### Brief
A word-for-word repeat of the records below is what this calls for.

(Dataset excerpts)

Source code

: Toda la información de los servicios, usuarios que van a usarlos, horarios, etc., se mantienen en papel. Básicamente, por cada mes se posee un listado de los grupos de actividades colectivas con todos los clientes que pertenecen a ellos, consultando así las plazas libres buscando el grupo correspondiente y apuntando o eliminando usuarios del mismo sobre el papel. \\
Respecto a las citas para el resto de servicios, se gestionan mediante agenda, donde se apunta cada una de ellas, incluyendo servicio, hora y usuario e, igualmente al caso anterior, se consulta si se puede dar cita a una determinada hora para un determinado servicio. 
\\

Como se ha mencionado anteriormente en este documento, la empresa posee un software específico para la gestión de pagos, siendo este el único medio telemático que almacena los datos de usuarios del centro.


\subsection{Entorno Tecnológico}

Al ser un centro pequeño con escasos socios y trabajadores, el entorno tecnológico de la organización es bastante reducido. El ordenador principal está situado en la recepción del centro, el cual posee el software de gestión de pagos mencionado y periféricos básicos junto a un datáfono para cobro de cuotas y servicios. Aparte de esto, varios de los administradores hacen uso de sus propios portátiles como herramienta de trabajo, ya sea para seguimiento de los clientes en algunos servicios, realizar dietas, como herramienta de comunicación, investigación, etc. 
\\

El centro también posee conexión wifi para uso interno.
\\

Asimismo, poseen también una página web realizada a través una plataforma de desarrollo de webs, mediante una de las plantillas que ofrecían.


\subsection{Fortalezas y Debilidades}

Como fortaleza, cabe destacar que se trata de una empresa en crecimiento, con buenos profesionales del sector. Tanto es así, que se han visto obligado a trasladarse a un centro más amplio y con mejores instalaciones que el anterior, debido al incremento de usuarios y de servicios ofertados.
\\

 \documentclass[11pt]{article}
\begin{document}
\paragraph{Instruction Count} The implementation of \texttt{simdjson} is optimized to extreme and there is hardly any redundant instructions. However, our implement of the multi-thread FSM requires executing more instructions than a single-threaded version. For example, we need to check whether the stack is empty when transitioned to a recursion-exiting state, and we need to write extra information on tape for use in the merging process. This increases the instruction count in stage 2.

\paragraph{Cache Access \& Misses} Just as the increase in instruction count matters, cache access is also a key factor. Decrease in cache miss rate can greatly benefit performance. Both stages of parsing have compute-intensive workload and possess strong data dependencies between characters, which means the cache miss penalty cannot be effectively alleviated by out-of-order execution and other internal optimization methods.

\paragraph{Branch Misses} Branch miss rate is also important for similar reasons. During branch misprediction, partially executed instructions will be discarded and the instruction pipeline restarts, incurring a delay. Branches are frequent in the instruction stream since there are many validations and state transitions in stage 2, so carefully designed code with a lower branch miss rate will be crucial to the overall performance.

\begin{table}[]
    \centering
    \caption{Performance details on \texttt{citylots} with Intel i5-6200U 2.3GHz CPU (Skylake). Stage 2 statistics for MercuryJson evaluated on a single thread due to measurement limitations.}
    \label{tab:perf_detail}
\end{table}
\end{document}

### Response
Source code

: Toda la información de los servicios, usuarios que van a usarlos, horarios, etc., se mantienen en papel. Básicamente, por cada mes se posee un listado de los grupos de actividades colectivas con todos los clientes que pertenecen a ellos, consultando así las plazas libres buscando el grupo correspondiente y apuntando o eliminando usuarios del mismo sobre el papel. \\
Respecto a las citas para el resto de servicios, se gestionan mediante agenda, donde se apunta cada una de ellas, incluyendo servicio, hora y usuario e, igualmente al caso anterior, se consulta si se puede dar cita a una determinada hora para un determinado servicio. 
\\

Como se ha mencionado anteriormente en este documento, la empresa posee un software específico para la gestión de pagos, siendo este el único medio telemático que almacena los datos de usuarios del centro.


\subsection{Entorno Tecnológico}

Al ser un centro pequeño con escasos socios y trabajadores, el entorno tecnológico de la organización es bastante reducido. El ordenador principal está situado en la recepción del centro, el cual posee el software de gestión de pagos mencionado y periféricos básicos junto a un datáfono para cobro de cuotas y servicios. Aparte de esto, varios de los administradores hacen uso de sus propios portátiles como herramienta de trabajo, ya sea para seguimiento de los clientes en algunos servicios, realizar dietas, como herramienta de comunicación, investigación, etc. 
\\

El centro también posee conexión wifi para uso interno.
\\

Asimismo, poseen también una página web realizada a través una plataforma de desarrollo de webs, mediante una de las plantillas que ofrecían.


\subsection{Fortalezas y Debilidades}

Como fortaleza, cabe destacar que se trata de una empresa en crecimiento, con buenos profesionales del sector. Tanto es así, que se han visto obligado a trasladarse a un centro más amplio y con mejores instalaciones que el anterior, debido al incremento de usuarios y de servicios ofertados.
\\

 \documentclass[11pt]{article}
\begin{document}
\paragraph{Instruction Count} The implementation of \texttt{simdjson} is optimized to extreme and there is hardly any redundant instructions. However, our implement of the multi-thread FSM requires executing more instructions than a single-threaded version. For example, we need to check whether the stack is empty when transitioned to a recursion-exiting state, and we need to write extra information on tape for use in the merging process. This increases the instruction count in stage 2.

\paragraph{Cache Access \& Misses} Just as the increase in instruction count matters, cache access is also a key factor. Decrease in cache miss rate can greatly benefit performance. Both stages of parsing have compute-intensive workload and possess strong data dependencies between characters, which means the cache miss penalty cannot be effectively alleviated by out-of-order execution and other internal optimization methods.

\paragraph{Branch Misses} Branch miss rate is also important for similar reasons. During branch misprediction, partially executed instructions will be discarded and the instruction pipeline restarts, incurring a delay. Branches are frequent in the instruction stream since there are many validations and state transitions in stage 2, so carefully designed code with a lower branch miss rate will be crucial to the overall performance.

\begin{table}[]
    \centering
    \caption{Performance details on \texttt{citylots} with Intel i5-6200U 2.3GHz CPU (Skylake). Stage 2 statistics for MercuryJson evaluated on a single thread due to measurement limitations.}
    \label{tab:perf_detail}
\end{table}
\end{document}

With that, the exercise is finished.